Popolizio al Mercadante, umanità e sublimazione della deformità

NAPOLI - Teatro Mercadante. Massimo Popolizio dal 3 al 14 aprile 2024, a Napoli, ci dona l’opera di Maksim Gor’kij: “L’Albergo dei Poveri”. In scena con il possente Popolizio, un cast energico: Sandra Toffolatti, Raffaele Esposito, Michele Nani, Giovanni Battaglia, Aldo Ottobrino, Giampiero Cicciò, Francesco Giordano, Martin Chishimba, Silvia Pietta, Gabriele Brunelli, Diamara Ferrero, Marco Mavaracchio, Luca Carbone, Carolina Ellero, Zoe Zolferino. Ognuno meriterebbe una recensione personale, uno studio sui punti di vista, perché è proprio vero che “tutti hanno l’anima grigia e tutti ci mettono sopra un po' di colore”. Ogni personaggio è protagonista e antagonista, per questo si resta amici del cruento popolo terrestre che si muove davanti ai nostri occhi. Luka: “tu dici la verità. La verità non è mica sempre buona per la gente, non sempre ci si può curare l’anima con la verità”. Questo spettacolo è un saggio sull’umanità.

Vorrei vivere ancora un pochino, un pochino solo, se lassù non ci sono sofferenze...

Una sublimazione della deformità. La morte di Anna senza alcun dramma, buca lo stomaco, eppure lei stessa dice: “Vorrei vivere ancora un pochino, un pochino solo, se lassù non ci sono sofferenze, potrei anche sopportare un altro poco qui”. La realtà non è né patetica né pietistica. Ecco il taglio di regia che rende così impattante questa messa in scena. Dinamiche dure come quelle delle due sorelle, delle meravigliose interpreti di Walissa e Natascha e il triangolo amoroso con Pepel, ci restituiscono tematiche universali di un Gor’kij romantico e rivoluzionario, realista e socialista. È sicuramente il quadro di una Russia malata e agonizzante, capolavoro della letteratura rappresentato nella Mosca dei primi anni del Novecento, che ritrae i bassifondi di un' antropologia delineata dalla povertà, quella che non permette moralità ma che è pur consapevole che “ci sono menzogne così consolanti!”. Popolizio, con il suo assistente Tommaso Capodanno, ha lavorato con una squadra di 16 animali da palco, con l’onore aggiunto di interpretare un testo già diretto da Stanislavskij e da Strehler.

Forse ho amato in te la mia propria speranza, il mio sogno...

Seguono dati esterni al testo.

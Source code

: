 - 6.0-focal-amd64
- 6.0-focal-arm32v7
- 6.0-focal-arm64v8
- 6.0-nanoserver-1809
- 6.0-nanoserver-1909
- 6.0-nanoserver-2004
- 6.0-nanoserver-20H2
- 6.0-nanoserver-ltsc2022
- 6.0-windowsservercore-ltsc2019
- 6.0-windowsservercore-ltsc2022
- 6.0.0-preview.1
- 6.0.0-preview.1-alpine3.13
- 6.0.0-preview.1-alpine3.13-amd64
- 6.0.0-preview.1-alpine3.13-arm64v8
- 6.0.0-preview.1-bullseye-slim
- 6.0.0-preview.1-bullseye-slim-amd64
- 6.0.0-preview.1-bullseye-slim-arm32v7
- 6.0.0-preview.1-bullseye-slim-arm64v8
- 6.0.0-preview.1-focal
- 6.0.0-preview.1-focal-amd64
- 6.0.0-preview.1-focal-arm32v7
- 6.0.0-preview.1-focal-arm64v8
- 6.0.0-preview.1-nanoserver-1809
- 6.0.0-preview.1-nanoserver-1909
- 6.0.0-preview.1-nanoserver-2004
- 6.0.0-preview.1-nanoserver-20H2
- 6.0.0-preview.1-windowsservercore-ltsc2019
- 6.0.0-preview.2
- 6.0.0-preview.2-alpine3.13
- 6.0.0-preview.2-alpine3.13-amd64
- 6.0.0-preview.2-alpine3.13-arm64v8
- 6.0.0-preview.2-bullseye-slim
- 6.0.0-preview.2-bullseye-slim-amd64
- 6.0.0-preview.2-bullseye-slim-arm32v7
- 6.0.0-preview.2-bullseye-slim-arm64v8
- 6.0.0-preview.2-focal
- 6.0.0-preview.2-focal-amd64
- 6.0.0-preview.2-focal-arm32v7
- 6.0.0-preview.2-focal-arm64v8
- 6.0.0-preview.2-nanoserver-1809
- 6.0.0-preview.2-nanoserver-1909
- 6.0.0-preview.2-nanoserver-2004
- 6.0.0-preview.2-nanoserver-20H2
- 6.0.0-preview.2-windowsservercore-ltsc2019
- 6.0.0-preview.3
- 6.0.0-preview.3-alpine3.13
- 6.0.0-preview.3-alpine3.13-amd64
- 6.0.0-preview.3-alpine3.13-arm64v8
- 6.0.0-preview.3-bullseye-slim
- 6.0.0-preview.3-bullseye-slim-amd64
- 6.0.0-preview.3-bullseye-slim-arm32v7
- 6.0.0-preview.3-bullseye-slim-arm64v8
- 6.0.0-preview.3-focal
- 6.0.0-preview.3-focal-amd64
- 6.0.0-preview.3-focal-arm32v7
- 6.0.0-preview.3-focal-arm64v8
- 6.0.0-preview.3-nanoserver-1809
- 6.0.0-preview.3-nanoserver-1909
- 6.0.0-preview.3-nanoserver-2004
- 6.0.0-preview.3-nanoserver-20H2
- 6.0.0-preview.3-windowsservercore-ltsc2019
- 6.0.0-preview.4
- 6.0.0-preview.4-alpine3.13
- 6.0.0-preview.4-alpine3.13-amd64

La produzione è del Piccolo Teatro di MilanoTeatro d’Europa, Teatro di Roma – Teatro Nazionale, si avvale delle scene di Marco Rossi e Francesca Sgariboldi, dei costumi di Gianluca Sbicca, delle luci di Luigi Biondi, del disegno sonoro di Alessandro Saviozzi, dei movimenti scenici di Michele Abbondanza e della convincente riduzione drammaturgica di Emanuele Trevi. “Forse ho amato in te la mia propria speranza, il mio sogno”. Sentiamo freddo, sentiamo vergogna, sentiamo l'amarezza di chi ha dimenticato la propria dignità; viviamo sulla pelle i richiami cinematografici di Akira Kurosawa. In un secolo di storia, la società della sopraffazione resta uguale a se stessa indipendentemente da luogo di ambientazione. Sarà che a Napoli abbiamo un ex dormitorio, un Real Albergo dei Poveri, conosciuto come il “Serraglio” in cui storie del genere si saranno consumate abitualmente. Del resto l’autore sostò a lungo in Italia, sappiamo che soggiornò a Napoli (Capri e Sorrento soprattutto), e il nesso non deve essere sfuggito alla macchina organizzativa che ha già conquistato il Teatro Argentina di Roma.

Noi tutti mendicanti sprofondati in un angolo del mondo

Un ladro, una prostituta, un barone, un cialtrone, una sognatrice, non importa in che relazioni siano davvero, non vi è una vera e propria trama se non il labirinto della miseria storica di una Russia imperiale arretrata e impreparata alle evoluzioni sociali che avvenivano intorno. Ci vuole coraggio per dare forma a questi vagabondi e decantarne le imperfezioni, attraverso lo strumento della coralità. Il risultato sono personaggi tridimensionali. Ci si affeziona alla loro carne. Ci ritroviamo a ricercare il senso dell’esistenza. Da spettatori ci rispecchiamo, ci sentiamo tutti mendicanti sprofondati in un angolo del mondo, negli abissi della vita. Siamo nel sottobosco sciagurato della sofferenza che non può distruggere se stessa, siamo tutti rassegnati ma litigiosi, sedotti ma frantumati nel filo diabolico di una malvagità ingenua che solo l’arte può redimere.